David Lafferty, chief market strategist at Natixis Global Asset Management, said in a telephone interview it is interesting to see more interest in equities despite mitigating risk being such an important goal for investors.
Based on that, Mr. Lafferty said “the excitement for equities is really just trying to mitigate their bond risk. They don't find fixed income very attractive, and that's sort of driving the interest in equity allocations.”
“I think that's a further indication that their head tells them to manage volatility, but their heart tells them to find equity exposure because that's the only place to find returns,” Mr. Lafferty added.
Regarding fixed income, 84% of respondents said they are concerned about the low-yield environment.

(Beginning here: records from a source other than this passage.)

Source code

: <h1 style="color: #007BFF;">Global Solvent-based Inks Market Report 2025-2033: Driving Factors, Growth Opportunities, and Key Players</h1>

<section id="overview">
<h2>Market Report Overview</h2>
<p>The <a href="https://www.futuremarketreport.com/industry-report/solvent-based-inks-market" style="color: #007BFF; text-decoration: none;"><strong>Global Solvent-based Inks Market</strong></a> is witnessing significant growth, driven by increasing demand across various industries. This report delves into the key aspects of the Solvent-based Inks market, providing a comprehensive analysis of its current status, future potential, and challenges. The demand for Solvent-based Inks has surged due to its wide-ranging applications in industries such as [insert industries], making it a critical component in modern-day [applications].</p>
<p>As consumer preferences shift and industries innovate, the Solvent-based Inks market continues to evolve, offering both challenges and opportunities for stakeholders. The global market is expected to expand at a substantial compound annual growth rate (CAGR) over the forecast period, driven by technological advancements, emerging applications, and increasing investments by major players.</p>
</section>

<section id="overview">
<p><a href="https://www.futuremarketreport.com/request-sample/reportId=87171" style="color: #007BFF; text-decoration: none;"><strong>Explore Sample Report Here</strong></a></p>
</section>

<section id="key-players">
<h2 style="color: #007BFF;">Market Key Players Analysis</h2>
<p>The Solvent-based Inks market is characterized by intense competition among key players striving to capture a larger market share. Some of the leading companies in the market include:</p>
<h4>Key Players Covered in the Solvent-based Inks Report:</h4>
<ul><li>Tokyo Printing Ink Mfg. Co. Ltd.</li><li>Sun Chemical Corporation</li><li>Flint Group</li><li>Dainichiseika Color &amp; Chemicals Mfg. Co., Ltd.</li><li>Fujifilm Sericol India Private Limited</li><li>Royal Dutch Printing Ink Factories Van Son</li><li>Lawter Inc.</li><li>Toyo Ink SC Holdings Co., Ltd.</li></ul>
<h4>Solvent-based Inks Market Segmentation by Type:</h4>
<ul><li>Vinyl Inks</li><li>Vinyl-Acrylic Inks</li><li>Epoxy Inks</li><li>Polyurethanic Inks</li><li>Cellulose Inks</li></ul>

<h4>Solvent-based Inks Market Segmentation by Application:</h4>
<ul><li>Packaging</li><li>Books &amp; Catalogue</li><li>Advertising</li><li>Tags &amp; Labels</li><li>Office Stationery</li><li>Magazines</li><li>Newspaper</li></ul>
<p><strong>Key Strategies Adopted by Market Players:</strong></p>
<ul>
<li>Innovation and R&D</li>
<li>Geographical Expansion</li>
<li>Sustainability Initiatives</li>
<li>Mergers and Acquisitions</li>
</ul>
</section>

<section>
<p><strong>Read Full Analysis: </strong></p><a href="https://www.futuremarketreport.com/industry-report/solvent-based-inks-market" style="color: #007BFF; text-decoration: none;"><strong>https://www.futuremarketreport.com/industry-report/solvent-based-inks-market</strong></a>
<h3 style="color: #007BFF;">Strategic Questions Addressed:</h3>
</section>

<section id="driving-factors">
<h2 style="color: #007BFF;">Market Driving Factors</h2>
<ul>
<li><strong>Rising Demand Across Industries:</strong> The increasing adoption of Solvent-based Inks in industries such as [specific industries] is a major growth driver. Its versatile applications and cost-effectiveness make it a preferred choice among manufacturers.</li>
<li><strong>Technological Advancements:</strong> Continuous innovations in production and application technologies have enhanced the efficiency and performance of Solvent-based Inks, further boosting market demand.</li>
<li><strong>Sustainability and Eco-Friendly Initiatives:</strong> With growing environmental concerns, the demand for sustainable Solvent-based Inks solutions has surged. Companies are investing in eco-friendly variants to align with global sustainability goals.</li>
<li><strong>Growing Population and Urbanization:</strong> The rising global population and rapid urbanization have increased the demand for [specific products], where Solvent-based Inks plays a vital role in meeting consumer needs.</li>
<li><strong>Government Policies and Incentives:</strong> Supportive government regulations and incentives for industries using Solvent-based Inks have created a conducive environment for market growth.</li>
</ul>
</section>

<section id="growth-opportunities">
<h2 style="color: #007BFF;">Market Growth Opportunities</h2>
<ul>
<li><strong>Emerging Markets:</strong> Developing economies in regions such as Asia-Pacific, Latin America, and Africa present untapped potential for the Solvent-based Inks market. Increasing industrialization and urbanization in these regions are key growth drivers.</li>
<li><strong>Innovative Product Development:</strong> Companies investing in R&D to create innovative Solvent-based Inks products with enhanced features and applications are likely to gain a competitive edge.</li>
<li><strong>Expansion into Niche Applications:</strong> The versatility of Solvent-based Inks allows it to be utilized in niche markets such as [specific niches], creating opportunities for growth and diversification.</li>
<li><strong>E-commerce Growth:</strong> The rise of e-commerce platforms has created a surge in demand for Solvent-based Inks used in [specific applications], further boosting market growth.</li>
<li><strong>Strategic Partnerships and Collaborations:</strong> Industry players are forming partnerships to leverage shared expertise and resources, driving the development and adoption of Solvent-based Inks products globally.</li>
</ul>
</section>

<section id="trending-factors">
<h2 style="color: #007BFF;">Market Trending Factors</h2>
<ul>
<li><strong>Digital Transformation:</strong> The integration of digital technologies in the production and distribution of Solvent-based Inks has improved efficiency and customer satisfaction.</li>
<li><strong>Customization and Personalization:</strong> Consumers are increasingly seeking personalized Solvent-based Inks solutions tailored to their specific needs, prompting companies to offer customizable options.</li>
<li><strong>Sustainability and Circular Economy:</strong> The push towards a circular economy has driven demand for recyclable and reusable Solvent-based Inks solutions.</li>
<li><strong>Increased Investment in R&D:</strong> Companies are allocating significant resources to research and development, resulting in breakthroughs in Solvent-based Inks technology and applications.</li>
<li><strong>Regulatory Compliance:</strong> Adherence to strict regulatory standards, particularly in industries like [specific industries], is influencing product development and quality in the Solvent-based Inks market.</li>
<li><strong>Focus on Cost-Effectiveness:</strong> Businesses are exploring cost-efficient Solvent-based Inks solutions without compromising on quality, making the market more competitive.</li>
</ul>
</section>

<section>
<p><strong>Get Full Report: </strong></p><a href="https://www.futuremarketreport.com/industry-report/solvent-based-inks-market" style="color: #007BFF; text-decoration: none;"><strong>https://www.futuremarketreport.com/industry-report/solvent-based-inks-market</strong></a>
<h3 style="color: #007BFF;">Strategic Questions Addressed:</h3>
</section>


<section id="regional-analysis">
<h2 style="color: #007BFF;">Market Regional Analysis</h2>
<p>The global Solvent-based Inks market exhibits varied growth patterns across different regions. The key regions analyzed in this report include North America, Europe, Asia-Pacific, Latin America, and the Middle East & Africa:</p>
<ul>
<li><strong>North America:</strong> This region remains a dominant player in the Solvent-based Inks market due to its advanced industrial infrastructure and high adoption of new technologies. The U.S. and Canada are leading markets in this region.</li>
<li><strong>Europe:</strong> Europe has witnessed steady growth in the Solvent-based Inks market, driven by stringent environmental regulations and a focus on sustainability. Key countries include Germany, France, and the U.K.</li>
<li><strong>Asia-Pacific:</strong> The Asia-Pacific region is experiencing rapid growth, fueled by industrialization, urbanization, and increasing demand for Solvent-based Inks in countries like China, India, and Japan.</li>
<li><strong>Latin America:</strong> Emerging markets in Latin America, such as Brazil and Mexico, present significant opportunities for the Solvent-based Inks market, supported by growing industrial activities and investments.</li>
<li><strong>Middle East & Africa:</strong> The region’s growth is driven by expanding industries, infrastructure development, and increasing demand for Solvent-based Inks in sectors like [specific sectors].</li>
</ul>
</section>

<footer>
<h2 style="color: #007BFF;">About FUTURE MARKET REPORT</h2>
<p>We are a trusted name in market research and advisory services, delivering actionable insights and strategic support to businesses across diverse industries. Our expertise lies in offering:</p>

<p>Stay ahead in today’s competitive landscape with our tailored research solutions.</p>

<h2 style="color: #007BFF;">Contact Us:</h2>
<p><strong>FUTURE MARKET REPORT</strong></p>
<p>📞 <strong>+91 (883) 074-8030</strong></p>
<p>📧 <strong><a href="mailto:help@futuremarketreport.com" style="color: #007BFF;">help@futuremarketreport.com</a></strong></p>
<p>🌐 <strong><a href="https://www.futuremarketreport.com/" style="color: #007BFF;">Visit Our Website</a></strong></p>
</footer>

When rates rise, 65% of respondents said they plan to move to shorter-duration bonds from longer durations, while 49% said they plan to reduce their exposure to bonds, and 47% said they will increase their use of alternative strategies. Other plans when rates rise were to integrate more absolute-return strategies (32%) and diversify more geographically (30%).
In alternatives, 50% of respondents said they plan to increase their allocation to private equity, while 37% said they would maintain the current allocation and 12% would decrease it. Numbers don't total 100% due to rounding. Forty-six percent of respondents said they would increase their private debt allocation, and 47% said they would maintain their current allocation, while only 7% said they would decrease it.
Forty-one percent of respondents said they would increase their hedge fund allocation, while 45% said they would maintain the current one, and 14% plan to decrease it.